Return each line below holding the string "Craft".

### EXTRACTED ENTRIES

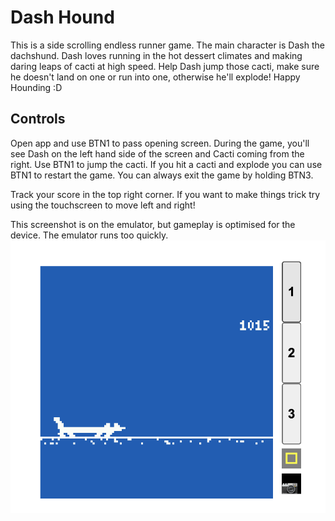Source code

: # Dash Hound
This is a side scrolling endless runner game. The main character is Dash the dachshund.
Dash loves running in the hot dessert climates and making daring leaps of cacti at high speed.
Help Dash jump those cacti, make sure he doesn't land on one or run into one, otherwise he'll explode!
Happy Hounding :D

## Controls
Open app and use BTN1 to pass opening screen.
During the game, you'll see Dash on the left hand side of the screen and Cacti coming from the right.
Use BTN1 to jump the cacti.
If you hit a cacti and explode you can use BTN1 to restart the game.
You can always exit the game by holding BTN3.

Track your score in the top right corner.
If you want to make things trick try using the touchscreen to move left and right!

This screenshot is on the emulator, but gameplay is optimised for the device. The emulator runs too quickly.
![This is an image](./dashhound_gameplay.png)
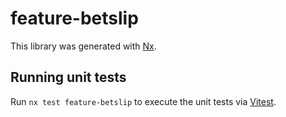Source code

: # feature-betslip

This library was generated with [Nx](https://nx.dev).

## Running unit tests

Run `nx test feature-betslip` to execute the unit tests via [Vitest](https://vitest.dev/).
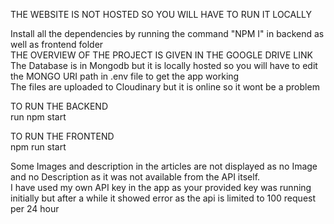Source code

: THE WEBSITE IS NOT HOSTED SO YOU WILL HAVE TO RUN IT LOCALLY

Install all the dependencies by running the command  "NPM I" in backend as well as frontend folder<br>
THE OVERVIEW OF THE PROJECT IS GIVEN IN THE GOOGLE DRIVE LINK<br>
The Database is in Mongodb but it is locally hosted so you will have to edit the MONGO URI path in .env file to get the app working<br>
The files are uploaded to Cloudinary but it is online so it wont be a problem

TO RUN THE BACKEND<br>
run npm start<br>

TO RUN THE FRONTEND<br>
npm run start<br>


Some Images and description in the articles are not displayed as no Image and no Description as it was not available from the API itself.<br>
I have used my own API key in the app as your provided key was running initially but after a while it showed error as the api is limited to 100 request per 24 hour<br>



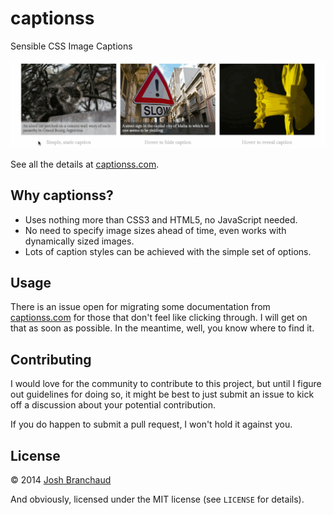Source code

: # captionss

Sensible CSS Image Captions

![captionss example gif](img/captionss-example.gif)

See all the details at [captionss.com](http://captionss.com).

## Why captionss?

- Uses nothing more than CSS3 and HTML5, no JavaScript needed.
- No need to specify image sizes ahead of time, even works with dynamically
  sized images.
- Lots of caption styles can be achieved with the simple set of options.

## Usage

There is an issue open for migrating some documentation from
[captionss.com](http://captionss.com) for those that don't feel like
clicking through. I will get on that as soon as possible. In the meantime,
well, you know where to find it.

## Contributing

I would love for the community to contribute to this project, but until I
figure out guidelines for doing so, it might be best to just submit an issue
to kick off a discussion about your potential contribution.

If you do happen to submit a pull request, I won't hold it against you.

## License

&copy; 2014 [Josh Branchaud](http://joshbranchaud.com)

And obviously, licensed under the MIT license (see `LICENSE` for details).
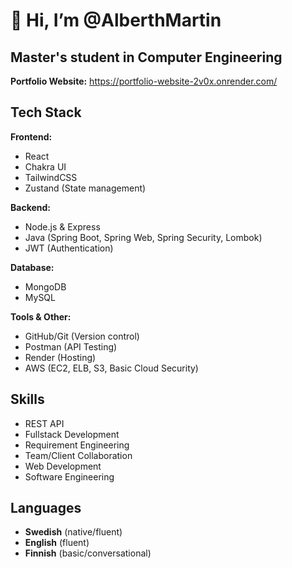 # 👋 Hi, I’m @AlberthMartin

## Master's student in Computer Engineering

**Portfolio Website:** https://portfolio-website-2v0x.onrender.com/

## Tech Stack
**Frontend:**
-  React
-  Chakra UI
-  TailwindCSS
-  Zustand (State management)

**Backend:**
- Node.js & Express
- Java (Spring Boot, Spring Web, Spring Security, Lombok)
- JWT (Authentication)

**Database:**
- MongoDB
- MySQL 

**Tools & Other:**
- GitHub/Git (Version control)
- Postman (API Testing)
- Render (Hosting)
- AWS (EC2, ELB, S3, Basic Cloud Security)

## Skills
- REST API
- Fullstack Development
- Requirement Engineering
- Team/Client Collaboration
- Web Development
- Software Engineering

## Languages
- **Swedish** (native/fluent)  
- **English** (fluent)  
- **Finnish** (basic/conversational)



<!---
AlberthMartin/AlberthMartin is a ✨ special ✨ repository because its `README.md` (this file) appears on your GitHub profile.
You can click the Preview link to take a look at your changes.
--->
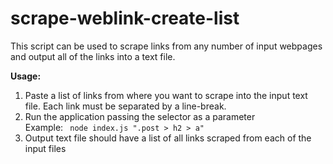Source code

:# scrape-weblink-create-list
This script can be used to scrape links from any number of input webpages and output all of the links into a text file.

<b>Usage:</b> <br>
1. Paste a list of links from where you want to scrape into the input text file. Each link must be separated by a line-break.
2. Run the application passing the selector as a parameter<br>
Example: <code> node index.js ".post > h2 > a" </code><br>
3. Output text file should have a list of all links scraped from each of the input files
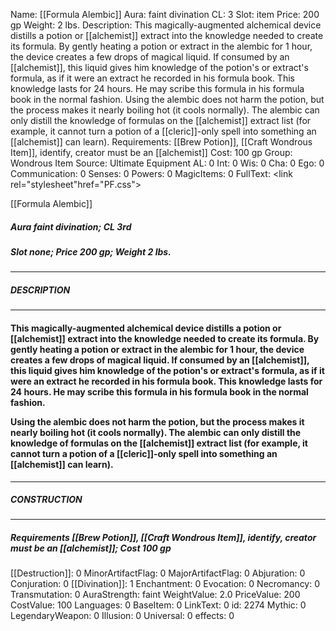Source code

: Name: [[Formula Alembic]]
Aura: faint divination
CL: 3
Slot: item
Price: 200 gp
Weight: 2 lbs.
Description: This magically-augmented alchemical device distills a potion or [[alchemist]] extract into the knowledge needed to create its formula. By gently heating a potion or extract in the alembic for 1 hour, the device creates a few drops of magical liquid. If consumed by an [[alchemist]], this liquid gives him knowledge of the potion's or extract's formula, as if it were an extract he recorded in his formula book. This knowledge lasts for 24 hours. He may scribe this formula in his formula book in the normal fashion. Using the alembic does not harm the potion, but the process makes it nearly boiling hot (it cools normally). The alembic can only distill the knowledge of formulas on the [[alchemist]] extract list (for example, it cannot turn a potion of a [[cleric]]-only spell into something an [[alchemist]] can learn).
Requirements: [[Brew Potion]], [[Craft Wondrous Item]], identify, creator must be an [[alchemist]]
Cost: 100 gp
Group: Wondrous Item
Source: Ultimate Equipment
AL: 0
Int: 0
Wis: 0
Cha: 0
Ego: 0
Communication: 0
Senses: 0
Powers: 0
MagicItems: 0
FullText: <link rel="stylesheet"href="PF.css"><div class="heading"><p class="alignleft">[[Formula Alembic]]</p><div style="clear: both;"></div></div><div><h5><b>Aura </b>faint divination; <b>CL </b>3rd</h5><h5><b>Slot </b>none; <b>Price </b>200 gp; <b>Weight </b>2 lbs.</h5></div><hr/><div><h5><b>DESCRIPTION</b></h5></div><hr/><div><h4><p>This magically-augmented alchemical device distills a potion or [[alchemist]] extract into the knowledge needed to create its formula. By gently heating a potion or extract in the alembic for 1 hour, the device creates a few drops of magical liquid. If consumed by an [[alchemist]], this liquid gives him knowledge of the potion's or extract's formula, as if it were an extract he recorded in his formula book. This knowledge lasts for 24 hours. He may scribe this formula in his formula book in the normal fashion. </p><p>Using the alembic does not harm the potion, but the process makes it nearly boiling hot (it cools normally). The alembic can only distill the knowledge of formulas on the [[alchemist]] extract list (for example, it cannot turn a potion of a [[cleric]]-only spell into something an [[alchemist]] can learn).</p></h4></div><hr/><div><h5><b>CONSTRUCTION</b></h5></div><hr/><div><h5><b>Requirements </b>[[Brew Potion]], [[Craft Wondrous Item]], <i>identify</i>, creator must be an [[alchemist]]; <b>Cost </b>100 gp</h5></div>
[[Destruction]]: 0
MinorArtifactFlag: 0
MajorArtifactFlag: 0
Abjuration: 0
Conjuration: 0
[[Divination]]: 1
Enchantment: 0
Evocation: 0
Necromancy: 0
Transmutation: 0
AuraStrength: faint
WeightValue: 2.0
PriceValue: 200
CostValue: 100
Languages: 0
BaseItem: 0
LinkText: 0
id: 2274
Mythic: 0
LegendaryWeapon: 0
Illusion: 0
Universal: 0
effects: 0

######

→ TASK OUTPUT:
Requirements: [[Brew Potion]], [[Craft Wondrous Item]], identify, creator must be an [[alchemist]]
FullText: <link rel="stylesheet"href="PF.css"><div class="heading"><p class="alignleft">[[Formula Alembic]]</p><div style="clear: both;"></div></div><div><h5><b>Aura </b>faint divination; <b>CL </b>3rd</h5><h5><b>Slot </b>none; <b>Price </b>200 gp; <b>Weight </b>2 lbs.</h5></div><hr/><div><h5><b>DESCRIPTION</b></h5></div><hr/><div><h4><p>This magically-augmented alchemical device distills a potion or [[alchemist]] extract into the knowledge needed to create its formula. By gently heating a potion or extract in the alembic for 1 hour, the device creates a few drops of magical liquid. If consumed by an [[alchemist]], this liquid gives him knowledge of the potion's or extract's formula, as if it were an extract he recorded in his formula book. This knowledge lasts for 24 hours. He may scribe this formula in his formula book in the normal fashion. </p><p>Using the alembic does not harm the potion, but the process makes it nearly boiling hot (it cools normally). The alembic can only distill the knowledge of formulas on the [[alchemist]] extract list (for example, it cannot turn a potion of a [[cleric]]-only spell into something an [[alchemist]] can learn).</p></h4></div><hr/><div><h5><b>CONSTRUCTION</b></h5></div><hr/><div><h5><b>Requirements </b>[[Brew Potion]], [[Craft Wondrous Item]], <i>identify</i>, creator must be an [[alchemist]]; <b>Cost </b>100 gp</h5></div>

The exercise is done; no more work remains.